=== Records for this task ===

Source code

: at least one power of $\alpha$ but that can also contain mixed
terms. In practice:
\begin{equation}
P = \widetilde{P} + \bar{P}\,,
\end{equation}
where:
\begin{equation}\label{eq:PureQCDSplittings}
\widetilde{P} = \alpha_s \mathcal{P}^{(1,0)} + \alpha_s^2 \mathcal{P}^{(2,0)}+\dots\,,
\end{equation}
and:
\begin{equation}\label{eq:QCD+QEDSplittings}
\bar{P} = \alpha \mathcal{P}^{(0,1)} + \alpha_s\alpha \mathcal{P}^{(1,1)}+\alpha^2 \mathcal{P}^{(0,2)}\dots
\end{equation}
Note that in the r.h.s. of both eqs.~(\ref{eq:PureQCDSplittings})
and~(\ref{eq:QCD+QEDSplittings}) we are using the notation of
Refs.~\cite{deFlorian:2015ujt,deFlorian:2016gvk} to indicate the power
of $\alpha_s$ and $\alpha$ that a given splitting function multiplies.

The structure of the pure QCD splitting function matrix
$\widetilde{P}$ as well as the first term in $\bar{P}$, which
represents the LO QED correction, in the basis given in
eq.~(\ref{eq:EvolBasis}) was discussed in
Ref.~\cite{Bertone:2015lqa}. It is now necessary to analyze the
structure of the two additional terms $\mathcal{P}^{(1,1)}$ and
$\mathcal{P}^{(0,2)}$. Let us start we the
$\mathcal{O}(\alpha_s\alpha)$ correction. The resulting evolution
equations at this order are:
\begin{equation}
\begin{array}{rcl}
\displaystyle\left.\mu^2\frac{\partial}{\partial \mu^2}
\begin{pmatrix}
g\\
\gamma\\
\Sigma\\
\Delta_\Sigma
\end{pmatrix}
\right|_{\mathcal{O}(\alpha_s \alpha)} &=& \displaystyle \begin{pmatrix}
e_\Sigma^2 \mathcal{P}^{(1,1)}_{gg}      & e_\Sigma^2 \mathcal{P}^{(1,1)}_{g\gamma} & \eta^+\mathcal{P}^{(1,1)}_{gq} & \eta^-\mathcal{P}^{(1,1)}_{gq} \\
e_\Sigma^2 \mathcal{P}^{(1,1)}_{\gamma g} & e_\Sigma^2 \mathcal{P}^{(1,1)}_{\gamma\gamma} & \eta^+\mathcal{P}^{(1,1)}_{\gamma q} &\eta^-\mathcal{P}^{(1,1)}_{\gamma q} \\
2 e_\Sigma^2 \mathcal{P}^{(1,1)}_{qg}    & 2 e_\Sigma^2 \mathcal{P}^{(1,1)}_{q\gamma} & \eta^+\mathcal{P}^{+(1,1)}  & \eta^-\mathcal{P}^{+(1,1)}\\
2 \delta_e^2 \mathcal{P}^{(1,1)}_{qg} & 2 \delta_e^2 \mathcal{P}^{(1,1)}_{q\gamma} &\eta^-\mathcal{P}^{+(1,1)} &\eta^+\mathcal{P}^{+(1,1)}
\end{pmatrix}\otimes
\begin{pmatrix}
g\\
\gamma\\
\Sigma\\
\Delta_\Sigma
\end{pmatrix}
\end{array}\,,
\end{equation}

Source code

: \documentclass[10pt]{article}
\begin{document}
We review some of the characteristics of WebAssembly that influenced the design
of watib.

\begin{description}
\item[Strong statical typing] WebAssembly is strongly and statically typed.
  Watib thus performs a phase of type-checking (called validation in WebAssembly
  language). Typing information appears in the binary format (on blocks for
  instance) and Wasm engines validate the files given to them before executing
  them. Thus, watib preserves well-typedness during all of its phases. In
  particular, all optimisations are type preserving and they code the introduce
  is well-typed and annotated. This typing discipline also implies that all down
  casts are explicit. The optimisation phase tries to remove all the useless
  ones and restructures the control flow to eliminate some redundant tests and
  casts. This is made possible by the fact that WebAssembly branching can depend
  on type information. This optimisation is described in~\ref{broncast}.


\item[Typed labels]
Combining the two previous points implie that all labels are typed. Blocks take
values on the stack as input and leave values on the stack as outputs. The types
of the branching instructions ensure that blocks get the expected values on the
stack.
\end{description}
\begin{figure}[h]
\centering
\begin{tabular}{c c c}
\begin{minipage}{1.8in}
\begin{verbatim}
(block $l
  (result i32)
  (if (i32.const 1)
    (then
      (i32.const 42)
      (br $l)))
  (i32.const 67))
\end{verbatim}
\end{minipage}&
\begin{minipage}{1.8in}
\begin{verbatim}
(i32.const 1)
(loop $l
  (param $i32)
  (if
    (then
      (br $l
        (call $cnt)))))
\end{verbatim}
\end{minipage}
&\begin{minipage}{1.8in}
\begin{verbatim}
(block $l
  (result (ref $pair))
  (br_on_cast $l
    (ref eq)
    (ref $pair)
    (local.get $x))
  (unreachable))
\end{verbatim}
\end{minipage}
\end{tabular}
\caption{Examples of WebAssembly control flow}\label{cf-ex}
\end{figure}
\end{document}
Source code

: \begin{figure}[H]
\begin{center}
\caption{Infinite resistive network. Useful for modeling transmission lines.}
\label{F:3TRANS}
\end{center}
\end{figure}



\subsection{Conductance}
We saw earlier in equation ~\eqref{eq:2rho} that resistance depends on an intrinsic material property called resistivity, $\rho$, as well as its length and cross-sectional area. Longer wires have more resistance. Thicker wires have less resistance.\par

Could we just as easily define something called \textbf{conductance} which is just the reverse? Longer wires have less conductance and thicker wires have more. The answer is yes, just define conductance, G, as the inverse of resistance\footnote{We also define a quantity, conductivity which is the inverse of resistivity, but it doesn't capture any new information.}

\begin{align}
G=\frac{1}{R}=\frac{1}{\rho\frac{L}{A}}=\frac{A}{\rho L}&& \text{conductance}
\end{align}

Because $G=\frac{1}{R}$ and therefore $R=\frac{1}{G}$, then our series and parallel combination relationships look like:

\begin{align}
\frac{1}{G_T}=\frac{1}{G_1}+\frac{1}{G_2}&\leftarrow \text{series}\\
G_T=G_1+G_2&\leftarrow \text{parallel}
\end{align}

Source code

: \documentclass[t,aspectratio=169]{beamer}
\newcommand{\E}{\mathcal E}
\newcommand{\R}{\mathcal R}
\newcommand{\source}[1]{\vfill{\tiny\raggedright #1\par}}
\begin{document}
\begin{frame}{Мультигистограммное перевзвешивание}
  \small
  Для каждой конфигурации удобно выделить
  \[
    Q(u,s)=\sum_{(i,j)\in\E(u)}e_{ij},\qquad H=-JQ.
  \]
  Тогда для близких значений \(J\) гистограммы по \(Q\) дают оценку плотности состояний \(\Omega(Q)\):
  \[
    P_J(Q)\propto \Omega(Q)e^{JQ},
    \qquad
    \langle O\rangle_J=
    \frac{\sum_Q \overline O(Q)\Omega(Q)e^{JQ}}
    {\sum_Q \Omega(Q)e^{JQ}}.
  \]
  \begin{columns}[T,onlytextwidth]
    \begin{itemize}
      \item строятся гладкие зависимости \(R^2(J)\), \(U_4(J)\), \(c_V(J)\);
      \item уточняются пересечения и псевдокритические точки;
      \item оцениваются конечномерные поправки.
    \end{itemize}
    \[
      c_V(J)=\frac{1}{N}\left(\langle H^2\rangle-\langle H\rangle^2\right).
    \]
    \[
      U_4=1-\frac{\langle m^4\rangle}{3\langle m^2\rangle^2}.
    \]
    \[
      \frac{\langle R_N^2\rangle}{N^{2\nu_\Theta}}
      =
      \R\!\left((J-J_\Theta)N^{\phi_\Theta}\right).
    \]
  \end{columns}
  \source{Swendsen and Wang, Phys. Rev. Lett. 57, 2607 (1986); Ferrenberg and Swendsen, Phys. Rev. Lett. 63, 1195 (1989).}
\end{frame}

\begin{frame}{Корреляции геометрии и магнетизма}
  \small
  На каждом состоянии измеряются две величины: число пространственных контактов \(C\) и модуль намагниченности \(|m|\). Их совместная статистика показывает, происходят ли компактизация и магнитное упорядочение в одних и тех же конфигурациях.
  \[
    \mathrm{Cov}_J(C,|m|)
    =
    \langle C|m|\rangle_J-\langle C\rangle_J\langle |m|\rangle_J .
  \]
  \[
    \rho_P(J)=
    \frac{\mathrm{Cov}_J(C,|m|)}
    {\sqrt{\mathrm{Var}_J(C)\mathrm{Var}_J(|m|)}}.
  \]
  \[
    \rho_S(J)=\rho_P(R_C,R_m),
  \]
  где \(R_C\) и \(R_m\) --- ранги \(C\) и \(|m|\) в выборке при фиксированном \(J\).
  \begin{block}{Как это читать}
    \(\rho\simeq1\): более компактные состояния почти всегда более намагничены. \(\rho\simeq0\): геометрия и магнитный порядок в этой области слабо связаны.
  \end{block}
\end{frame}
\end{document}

===

* **Your instructions**: Among the lines above, find those with the string "mathcal" and copy them.

* **Final answer**:
\widetilde{P} = \alpha_s \mathcal{P}^{(1,0)} + \alpha_s^2 \mathcal{P}^{(2,0)}+\dots\,,
\bar{P} = \alpha \mathcal{P}^{(0,1)} + \alpha_s\alpha \mathcal{P}^{(1,1)}+\alpha^2 \mathcal{P}^{(0,2)}\dots
structure of the two additional terms $\mathcal{P}^{(1,1)}$ and
$\mathcal{P}^{(0,2)}$. Let us start we the
$\mathcal{O}(\alpha_s\alpha)$ correction. The resulting evolution
\right|_{\mathcal{O}(\alpha_s \alpha)} &=& \displaystyle \begin{pmatrix}
e_\Sigma^2 \mathcal{P}^{(1,1)}_{gg}      & e_\Sigma^2 \mathcal{P}^{(1,1)}_{g\gamma} & \eta^+\mathcal{P}^{(1,1)}_{gq} & \eta^-\mathcal{P}^{(1,1)}_{gq} \\
e_\Sigma^2 \mathcal{P}^{(1,1)}_{\gamma g} & e_\Sigma^2 \mathcal{P}^{(1,1)}_{\gamma\gamma} & \eta^+\mathcal{P}^{(1,1)}_{\gamma q} &\eta^-\mathcal{P}^{(1,1)}_{\gamma q} \\
2 e_\Sigma^2 \mathcal{P}^{(1,1)}_{qg}    & 2 e_\Sigma^2 \mathcal{P}^{(1,1)}_{q\gamma} & \eta^+\mathcal{P}^{+(1,1)}  & \eta^-\mathcal{P}^{+(1,1)}\\
2 \delta_e^2 \mathcal{P}^{(1,1)}_{qg} & 2 \delta_e^2 \mathcal{P}^{(1,1)}_{q\gamma} &\eta^-\mathcal{P}^{+(1,1)} &\eta^+\mathcal{P}^{+(1,1)}
\newcommand{\E}{\mathcal E}
\newcommand{\R}{\mathcal R}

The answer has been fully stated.